What you need to do – Line by line, please look for the word "Flarum" in the following records, then copy each line you find it in.

Data extract START

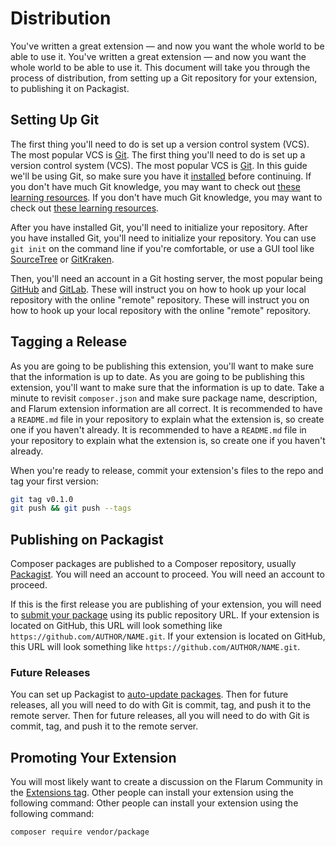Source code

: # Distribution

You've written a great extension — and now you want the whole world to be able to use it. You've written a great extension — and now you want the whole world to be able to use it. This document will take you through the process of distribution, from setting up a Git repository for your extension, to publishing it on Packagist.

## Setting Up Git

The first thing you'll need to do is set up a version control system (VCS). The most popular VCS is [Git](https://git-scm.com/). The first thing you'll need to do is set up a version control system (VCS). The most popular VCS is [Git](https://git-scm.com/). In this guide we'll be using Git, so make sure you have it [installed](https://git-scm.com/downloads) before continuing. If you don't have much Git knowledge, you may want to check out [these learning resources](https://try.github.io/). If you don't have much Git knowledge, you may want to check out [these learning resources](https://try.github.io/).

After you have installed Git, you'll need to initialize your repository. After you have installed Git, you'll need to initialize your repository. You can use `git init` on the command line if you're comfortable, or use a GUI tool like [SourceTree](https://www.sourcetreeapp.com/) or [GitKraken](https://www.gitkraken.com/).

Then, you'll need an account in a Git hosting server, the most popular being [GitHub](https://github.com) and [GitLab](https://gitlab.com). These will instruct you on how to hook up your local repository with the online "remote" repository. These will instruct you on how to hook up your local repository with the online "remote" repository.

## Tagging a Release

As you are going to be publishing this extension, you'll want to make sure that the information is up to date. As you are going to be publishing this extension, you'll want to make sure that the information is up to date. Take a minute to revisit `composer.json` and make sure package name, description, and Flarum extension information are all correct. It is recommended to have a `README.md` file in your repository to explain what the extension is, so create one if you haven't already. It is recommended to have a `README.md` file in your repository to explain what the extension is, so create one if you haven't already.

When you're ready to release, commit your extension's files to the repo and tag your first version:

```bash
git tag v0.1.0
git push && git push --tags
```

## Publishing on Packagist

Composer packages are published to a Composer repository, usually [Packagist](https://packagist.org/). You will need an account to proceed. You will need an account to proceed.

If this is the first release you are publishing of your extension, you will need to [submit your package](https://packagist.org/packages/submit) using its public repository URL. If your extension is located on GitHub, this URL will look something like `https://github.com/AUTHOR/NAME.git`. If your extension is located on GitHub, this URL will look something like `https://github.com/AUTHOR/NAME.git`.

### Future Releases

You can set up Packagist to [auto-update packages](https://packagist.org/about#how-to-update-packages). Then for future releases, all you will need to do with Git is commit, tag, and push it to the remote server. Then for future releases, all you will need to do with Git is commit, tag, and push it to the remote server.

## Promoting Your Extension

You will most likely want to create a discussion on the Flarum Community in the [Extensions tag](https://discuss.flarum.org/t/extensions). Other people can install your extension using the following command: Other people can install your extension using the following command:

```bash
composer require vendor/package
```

Data extract END

Output of the task –
As you are going to be publishing this extension, you'll want to make sure that the information is up to date. As you are going to be publishing this extension, you'll want to make sure that the information is up to date. Take a minute to revisit `composer.json` and make sure package name, description, and Flarum extension information are all correct. It is recommended to have a `README.md` file in your repository to explain what the extension is, so create one if you haven't already. It is recommended to have a `README.md` file in your repository to explain what the extension is, so create one if you haven't already.
You will most likely want to create a discussion on the Flarum Community in the [Extensions tag](https://discuss.flarum.org/t/extensions). Other people can install your extension using the following command: Other people can install your extension using the following command:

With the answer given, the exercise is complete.